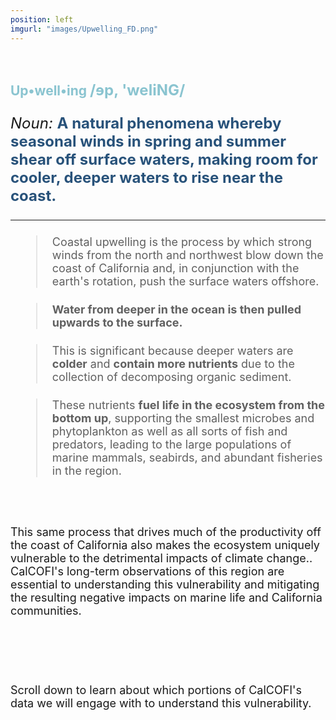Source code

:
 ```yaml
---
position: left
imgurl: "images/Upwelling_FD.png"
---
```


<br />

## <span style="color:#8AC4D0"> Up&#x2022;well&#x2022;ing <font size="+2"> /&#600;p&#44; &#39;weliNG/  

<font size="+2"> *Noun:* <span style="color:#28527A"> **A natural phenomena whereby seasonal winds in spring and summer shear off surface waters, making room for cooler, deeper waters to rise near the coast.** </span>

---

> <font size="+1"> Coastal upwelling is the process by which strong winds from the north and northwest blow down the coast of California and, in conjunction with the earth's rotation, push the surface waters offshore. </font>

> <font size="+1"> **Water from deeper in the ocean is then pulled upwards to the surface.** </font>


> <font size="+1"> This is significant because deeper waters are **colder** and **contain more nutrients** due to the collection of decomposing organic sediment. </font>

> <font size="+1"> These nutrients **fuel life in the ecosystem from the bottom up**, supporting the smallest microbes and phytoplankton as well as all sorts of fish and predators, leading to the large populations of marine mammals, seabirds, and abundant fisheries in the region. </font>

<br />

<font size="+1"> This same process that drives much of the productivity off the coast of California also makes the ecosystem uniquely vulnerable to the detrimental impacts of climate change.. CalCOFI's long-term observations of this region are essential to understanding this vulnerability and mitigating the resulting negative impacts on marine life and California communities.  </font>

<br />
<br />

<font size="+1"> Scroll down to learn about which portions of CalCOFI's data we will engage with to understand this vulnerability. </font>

=====

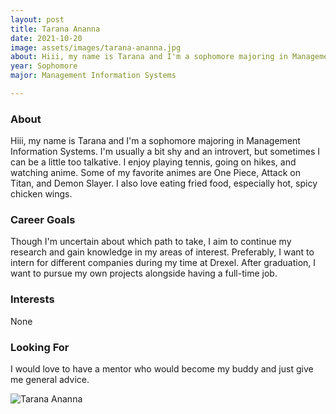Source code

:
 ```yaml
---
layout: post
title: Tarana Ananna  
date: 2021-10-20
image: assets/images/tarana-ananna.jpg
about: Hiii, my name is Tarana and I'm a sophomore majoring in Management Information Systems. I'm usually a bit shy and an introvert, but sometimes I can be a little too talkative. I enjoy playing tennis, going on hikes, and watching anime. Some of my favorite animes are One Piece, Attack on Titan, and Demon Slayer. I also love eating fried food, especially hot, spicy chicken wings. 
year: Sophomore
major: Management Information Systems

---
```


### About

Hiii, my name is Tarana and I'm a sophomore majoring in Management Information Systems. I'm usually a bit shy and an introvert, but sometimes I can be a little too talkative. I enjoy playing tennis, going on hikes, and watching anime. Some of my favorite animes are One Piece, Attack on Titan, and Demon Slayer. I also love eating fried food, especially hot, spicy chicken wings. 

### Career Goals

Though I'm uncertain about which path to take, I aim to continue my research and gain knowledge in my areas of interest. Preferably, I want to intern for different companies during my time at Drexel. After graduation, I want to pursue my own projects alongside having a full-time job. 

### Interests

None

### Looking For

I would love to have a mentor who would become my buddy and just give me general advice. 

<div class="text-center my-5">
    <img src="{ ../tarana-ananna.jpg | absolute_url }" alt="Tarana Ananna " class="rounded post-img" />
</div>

=====

ACTIVITY ->
Every line that contains the string "class" should be copied from the entries.

EXERCISE RESPONSE ->
<div class="text-center my-5">
    <img src="{ ../tarana-ananna.jpg | absolute_url }" alt="Tarana Ananna " class="rounded post-img" />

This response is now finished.